▸ **Given data**:
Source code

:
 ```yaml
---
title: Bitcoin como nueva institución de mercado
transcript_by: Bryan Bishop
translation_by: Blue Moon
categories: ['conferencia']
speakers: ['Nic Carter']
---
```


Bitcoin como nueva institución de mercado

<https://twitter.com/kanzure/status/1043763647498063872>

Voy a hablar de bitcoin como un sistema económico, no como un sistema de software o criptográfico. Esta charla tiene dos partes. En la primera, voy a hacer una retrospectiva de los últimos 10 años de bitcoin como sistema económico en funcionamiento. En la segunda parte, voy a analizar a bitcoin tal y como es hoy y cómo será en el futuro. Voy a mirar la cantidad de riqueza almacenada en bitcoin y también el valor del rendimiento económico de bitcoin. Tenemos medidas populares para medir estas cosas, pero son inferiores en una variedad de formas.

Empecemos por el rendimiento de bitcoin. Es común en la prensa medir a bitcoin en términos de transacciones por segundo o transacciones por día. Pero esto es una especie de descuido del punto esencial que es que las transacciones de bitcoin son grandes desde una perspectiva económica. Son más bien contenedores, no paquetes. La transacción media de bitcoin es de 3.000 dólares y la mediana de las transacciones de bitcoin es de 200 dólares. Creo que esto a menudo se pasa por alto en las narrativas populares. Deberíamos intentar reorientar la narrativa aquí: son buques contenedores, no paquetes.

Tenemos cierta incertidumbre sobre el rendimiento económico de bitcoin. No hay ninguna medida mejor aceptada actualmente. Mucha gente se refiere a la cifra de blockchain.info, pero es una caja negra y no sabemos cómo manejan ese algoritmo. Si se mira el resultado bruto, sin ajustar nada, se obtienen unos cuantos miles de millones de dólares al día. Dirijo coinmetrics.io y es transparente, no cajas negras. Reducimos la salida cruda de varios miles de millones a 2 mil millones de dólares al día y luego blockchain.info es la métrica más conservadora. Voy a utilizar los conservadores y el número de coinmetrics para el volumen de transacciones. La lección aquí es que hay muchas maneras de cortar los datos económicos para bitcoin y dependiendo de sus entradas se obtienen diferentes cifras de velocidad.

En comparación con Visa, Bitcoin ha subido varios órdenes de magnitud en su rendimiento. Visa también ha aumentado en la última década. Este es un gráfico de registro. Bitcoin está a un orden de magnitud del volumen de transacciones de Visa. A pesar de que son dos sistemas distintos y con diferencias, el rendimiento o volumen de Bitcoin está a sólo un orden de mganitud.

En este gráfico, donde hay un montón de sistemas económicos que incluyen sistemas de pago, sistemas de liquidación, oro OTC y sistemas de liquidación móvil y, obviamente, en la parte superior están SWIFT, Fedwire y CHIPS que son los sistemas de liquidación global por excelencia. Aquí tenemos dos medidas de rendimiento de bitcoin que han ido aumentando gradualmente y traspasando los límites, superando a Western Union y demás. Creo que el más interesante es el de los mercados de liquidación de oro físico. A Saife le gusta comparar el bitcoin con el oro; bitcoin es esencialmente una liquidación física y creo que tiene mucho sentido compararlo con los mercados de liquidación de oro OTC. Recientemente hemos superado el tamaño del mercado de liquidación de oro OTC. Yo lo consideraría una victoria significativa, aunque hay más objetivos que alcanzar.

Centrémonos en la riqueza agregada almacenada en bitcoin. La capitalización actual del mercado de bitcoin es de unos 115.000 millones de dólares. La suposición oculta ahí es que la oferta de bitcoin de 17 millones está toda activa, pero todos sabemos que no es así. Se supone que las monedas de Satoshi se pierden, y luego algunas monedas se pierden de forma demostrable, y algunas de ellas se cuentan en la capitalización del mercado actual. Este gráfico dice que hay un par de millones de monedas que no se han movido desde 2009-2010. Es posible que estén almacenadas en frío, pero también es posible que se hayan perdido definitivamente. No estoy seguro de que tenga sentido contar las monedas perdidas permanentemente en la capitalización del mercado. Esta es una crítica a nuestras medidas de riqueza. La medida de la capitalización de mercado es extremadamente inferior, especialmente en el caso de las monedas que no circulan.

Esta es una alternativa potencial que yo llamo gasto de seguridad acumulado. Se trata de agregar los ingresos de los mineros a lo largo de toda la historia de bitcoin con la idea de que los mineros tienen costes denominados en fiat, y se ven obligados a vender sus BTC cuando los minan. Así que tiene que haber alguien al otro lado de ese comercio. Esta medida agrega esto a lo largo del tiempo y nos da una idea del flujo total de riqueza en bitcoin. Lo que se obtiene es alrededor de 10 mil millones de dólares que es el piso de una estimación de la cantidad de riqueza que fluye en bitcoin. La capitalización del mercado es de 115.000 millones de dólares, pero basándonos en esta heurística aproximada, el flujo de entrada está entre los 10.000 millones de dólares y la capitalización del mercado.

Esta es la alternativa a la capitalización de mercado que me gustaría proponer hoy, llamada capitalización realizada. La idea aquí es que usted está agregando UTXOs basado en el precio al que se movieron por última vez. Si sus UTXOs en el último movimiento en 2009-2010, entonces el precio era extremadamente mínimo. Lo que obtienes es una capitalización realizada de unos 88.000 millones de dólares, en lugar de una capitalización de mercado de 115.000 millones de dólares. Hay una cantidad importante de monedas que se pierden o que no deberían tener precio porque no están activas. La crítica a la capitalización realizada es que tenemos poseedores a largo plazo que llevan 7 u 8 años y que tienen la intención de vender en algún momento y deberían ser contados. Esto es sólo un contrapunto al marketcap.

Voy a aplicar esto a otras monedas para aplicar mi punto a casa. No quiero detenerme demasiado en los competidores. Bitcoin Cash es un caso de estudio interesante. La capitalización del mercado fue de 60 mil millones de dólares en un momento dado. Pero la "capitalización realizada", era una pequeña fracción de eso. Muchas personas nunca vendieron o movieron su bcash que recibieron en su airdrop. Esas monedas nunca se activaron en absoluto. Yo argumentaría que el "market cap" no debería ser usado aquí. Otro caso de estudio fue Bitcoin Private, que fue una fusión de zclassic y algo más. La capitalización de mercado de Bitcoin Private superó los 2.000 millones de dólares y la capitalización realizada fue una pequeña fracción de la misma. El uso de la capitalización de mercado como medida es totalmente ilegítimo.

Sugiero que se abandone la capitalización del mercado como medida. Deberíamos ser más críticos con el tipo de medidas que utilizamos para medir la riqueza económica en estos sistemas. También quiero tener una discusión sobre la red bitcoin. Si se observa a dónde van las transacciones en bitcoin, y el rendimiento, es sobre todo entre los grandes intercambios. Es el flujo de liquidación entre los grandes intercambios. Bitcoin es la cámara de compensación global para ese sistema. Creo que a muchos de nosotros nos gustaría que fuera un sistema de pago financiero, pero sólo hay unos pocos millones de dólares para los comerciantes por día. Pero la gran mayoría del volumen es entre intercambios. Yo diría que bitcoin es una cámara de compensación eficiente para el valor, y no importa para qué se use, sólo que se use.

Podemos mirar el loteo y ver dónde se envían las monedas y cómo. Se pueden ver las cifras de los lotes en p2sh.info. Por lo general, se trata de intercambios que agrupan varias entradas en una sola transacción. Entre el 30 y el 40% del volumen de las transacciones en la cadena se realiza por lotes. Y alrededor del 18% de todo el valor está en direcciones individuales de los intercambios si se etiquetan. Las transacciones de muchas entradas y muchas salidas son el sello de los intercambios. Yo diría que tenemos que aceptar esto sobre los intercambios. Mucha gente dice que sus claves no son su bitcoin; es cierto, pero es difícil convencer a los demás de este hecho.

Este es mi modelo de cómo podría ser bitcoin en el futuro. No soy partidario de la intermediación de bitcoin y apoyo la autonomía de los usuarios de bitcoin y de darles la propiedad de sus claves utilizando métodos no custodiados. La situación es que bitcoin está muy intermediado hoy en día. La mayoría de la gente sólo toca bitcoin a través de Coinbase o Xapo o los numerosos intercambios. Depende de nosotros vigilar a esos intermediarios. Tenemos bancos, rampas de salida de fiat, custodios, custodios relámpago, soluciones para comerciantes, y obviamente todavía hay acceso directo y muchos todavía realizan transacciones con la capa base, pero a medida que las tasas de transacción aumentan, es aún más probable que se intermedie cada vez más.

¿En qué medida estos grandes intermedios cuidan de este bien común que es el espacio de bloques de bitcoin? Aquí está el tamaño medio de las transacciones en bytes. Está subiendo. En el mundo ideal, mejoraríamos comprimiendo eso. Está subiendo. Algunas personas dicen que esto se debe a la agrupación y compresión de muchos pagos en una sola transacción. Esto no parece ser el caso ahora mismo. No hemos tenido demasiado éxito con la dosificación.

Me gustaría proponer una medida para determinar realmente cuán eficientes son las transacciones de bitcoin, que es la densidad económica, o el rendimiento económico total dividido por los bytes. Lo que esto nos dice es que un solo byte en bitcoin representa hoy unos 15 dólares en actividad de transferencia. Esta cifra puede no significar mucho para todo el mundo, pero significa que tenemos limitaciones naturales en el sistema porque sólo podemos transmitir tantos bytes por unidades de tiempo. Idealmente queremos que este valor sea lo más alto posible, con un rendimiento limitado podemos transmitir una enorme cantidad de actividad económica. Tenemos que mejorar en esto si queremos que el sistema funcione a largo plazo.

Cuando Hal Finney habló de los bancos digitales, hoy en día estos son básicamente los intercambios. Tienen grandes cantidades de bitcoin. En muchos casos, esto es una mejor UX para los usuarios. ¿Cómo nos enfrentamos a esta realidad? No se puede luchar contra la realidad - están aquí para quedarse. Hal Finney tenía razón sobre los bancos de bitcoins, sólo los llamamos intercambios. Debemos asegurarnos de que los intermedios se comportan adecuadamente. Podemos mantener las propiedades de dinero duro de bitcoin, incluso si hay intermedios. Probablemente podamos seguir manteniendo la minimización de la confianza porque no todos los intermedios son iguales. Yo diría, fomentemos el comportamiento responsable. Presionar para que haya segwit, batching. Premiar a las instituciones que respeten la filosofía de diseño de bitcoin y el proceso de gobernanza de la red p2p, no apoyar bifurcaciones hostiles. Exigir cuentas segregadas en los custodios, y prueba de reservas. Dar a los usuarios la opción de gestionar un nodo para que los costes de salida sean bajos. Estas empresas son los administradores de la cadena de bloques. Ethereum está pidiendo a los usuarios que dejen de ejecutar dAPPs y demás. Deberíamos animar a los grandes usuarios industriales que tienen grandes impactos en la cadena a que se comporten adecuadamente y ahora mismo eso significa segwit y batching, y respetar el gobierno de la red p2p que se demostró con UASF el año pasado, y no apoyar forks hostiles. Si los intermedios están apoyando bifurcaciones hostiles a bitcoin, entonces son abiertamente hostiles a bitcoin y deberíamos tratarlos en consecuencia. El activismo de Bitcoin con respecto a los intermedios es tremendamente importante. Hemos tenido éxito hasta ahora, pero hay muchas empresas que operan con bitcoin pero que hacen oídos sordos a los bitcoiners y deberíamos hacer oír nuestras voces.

▸ **Requirement**:
Each line in the entries above, starting at the line with "En comparación con" and ending at the line with "En este gráfico, donde", is to be printed exactly, and only those lines.

▸ **Exercise response**:
En comparación con Visa, Bitcoin ha subido varios órdenes de magnitud en su rendimiento. Visa también ha aumentado en la última década. Este es un gráfico de registro. Bitcoin está a un orden de magnitud del volumen de transacciones de Visa. A pesar de que son dos sistemas distintos y con diferencias, el rendimiento o volumen de Bitcoin está a sólo un orden de mganitud.

En este gráfico, donde hay un montón de sistemas económicos que incluyen sistemas de pago, sistemas de liquidación, oro OTC y sistemas de liquidación móvil y, obviamente, en la parte superior están SWIFT, Fedwire y CHIPS que son los sistemas de liquidación global por excelencia. Aquí tenemos dos medidas de rendimiento de bitcoin que han ido aumentando gradualmente y traspasando los límites, superando a Western Union y demás. Creo que el más interesante es el de los mercados de liquidación de oro físico. A Saife le gusta comparar el bitcoin con el oro; bitcoin es esencialmente una liquidación física y creo que tiene mucho sentido compararlo con los mercados de liquidación de oro OTC. Recientemente hemos superado el tamaño del mercado de liquidación de oro OTC. Yo lo consideraría una victoria significativa, aunque hay más objetivos que alcanzar.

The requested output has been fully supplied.